Sıcak bir haber ile devam edelim. Kaan Sekban New York’a geliyor ve organizsyonu sen yapıyorsun? Zor değil mi Türleri toplamak, bilet satışları nasıl gidiyor, neler bekliyorsun?

Amerika’da Türk endeksli projler üretmek genel itibarı ile eşyanın tabiatına ters. New York’ta Türkçe tiyatro yapmak, İstanbul’da madagaskar tiyatrosu yapmak gibi diyebiliriz. 300 milyonluk ABD’de sadece 500 bin civarı Türk var ve bu rakam çok büyük bir coğrafyaya dağılmış durumda.
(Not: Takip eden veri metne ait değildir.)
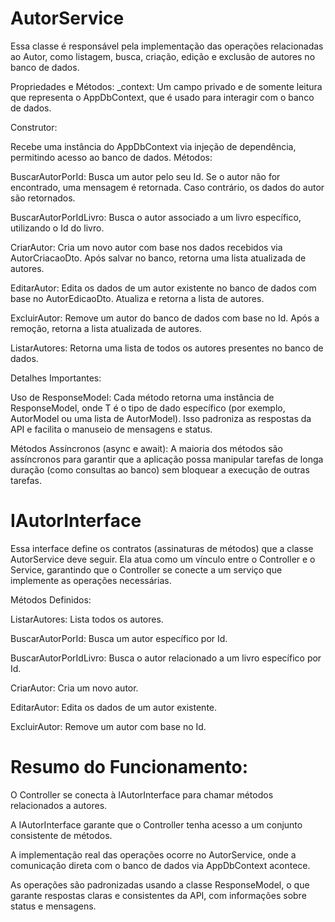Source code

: #  AutorService
Essa classe é responsável pela implementação das operações relacionadas ao Autor, como listagem, busca, criação, edição e exclusão de autores no banco de dados.

Propriedades e Métodos:
_context: Um campo privado e de somente leitura que representa o AppDbContext, que é usado para interagir com o banco de dados.

Construtor:

Recebe uma instância do AppDbContext via injeção de dependência, permitindo acesso ao banco de dados.
Métodos:

BuscarAutorPorId: Busca um autor pelo seu Id. Se o autor não for encontrado, uma mensagem é retornada. Caso contrário, os dados do autor são retornados.

BuscarAutorPorIdLivro: Busca o autor associado a um livro específico, utilizando o Id do livro.

CriarAutor: Cria um novo autor com base nos dados recebidos via AutorCriacaoDto. Após salvar no banco, retorna uma lista atualizada de autores.

EditarAutor: Edita os dados de um autor existente no banco de dados com base no AutorEdicaoDto. Atualiza e retorna a lista de autores.

ExcluirAutor: Remove um autor do banco de dados com base no Id. Após a remoção, retorna a lista atualizada de autores.

ListarAutores: Retorna uma lista de todos os autores presentes no banco de dados.

Detalhes Importantes:

Uso de ResponseModel<T>: Cada método retorna uma instância de ResponseModel<T>, onde T é o tipo de dado específico (por exemplo, AutorModel ou uma lista de AutorModel). Isso padroniza as respostas da API e facilita o manuseio de mensagens e status.

Métodos Assíncronos (async e await): A maioria dos métodos são assíncronos para garantir que a aplicação possa manipular tarefas de longa duração (como consultas ao banco) sem bloquear a execução de outras tarefas.

#  IAutorInterface
Essa interface define os contratos (assinaturas de métodos) que a classe AutorService deve seguir. Ela atua como um vínculo entre o Controller e o Service, garantindo que o Controller se conecte a um serviço que implemente as operações necessárias.

Métodos Definidos:

ListarAutores: Lista todos os autores.

BuscarAutorPorId: Busca um autor específico por Id.

BuscarAutorPorIdLivro: Busca o autor relacionado a um livro específico por Id.

CriarAutor: Cria um novo autor.

EditarAutor: Edita os dados de um autor existente.

ExcluirAutor: Remove um autor com base no Id.

# Resumo do Funcionamento:
O Controller se conecta à IAutorInterface para chamar métodos relacionados a autores.

A IAutorInterface garante que o Controller tenha acesso a um conjunto consistente de métodos.

A implementação real das operações ocorre no AutorService, onde a comunicação direta com o banco de dados via AppDbContext acontece.

As operações são padronizadas usando a classe ResponseModel<T>, o que garante respostas claras e consistentes da API, com informações sobre status e mensagens.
Bu sebeplerle devamlı ve kalıcı Türk tiyatrosu bir hayal. Tiyatro, müzik veya sinema gibi dil olarak evrenselleşemediği için belkide bu konuda en zor sanat dalı.

Fakat Kaan Sekban gibi, tek kişilik veya 4-5 oyunculu, küçük prodüksyonlar, Türklerin yoğunlaştığı 5-6 eyalette sadece 1-2 defa sahnelerek gerçekleşebilir. Ticari endişeyle, para kazanmak için yapılabilecek, sürdürülebilir bir iş modeli değil tiyatro. Kamu veya STK’lar proje maliyetlerini üstlenirse olabilir ancak. Biz in212 Productions olarak, Kaan Sekban’ın kendi PR etkisi, projeyi küçük tutmamız, yılların birikimi olan dost ve sponsorlarımızın desteği ile bu projeyi en güzel şekilde gerçekleştirebileceğimizi biliyorduk ve şu anda da bu konuda yanılmadığımızı gördük. İki ay öncesinden salonun dörtte biri doldu ve sponsorlarımız oluştu. 29 Eylül 2018 tarihinde New York ve çevresinden salonu dolduran misafirlerimizle kahkaha dolu bir gece bizi bekliyor. Bu tür projelerin devamlılığı ve tekrarı konusunda ise soru işaretlerimin olduğunu söylemek isterim. Katılım ve sponsorluk desteğinin bizim özel ilişkilerimizle oluşan kısmı ne kadar tekrar eder bilemiyorum.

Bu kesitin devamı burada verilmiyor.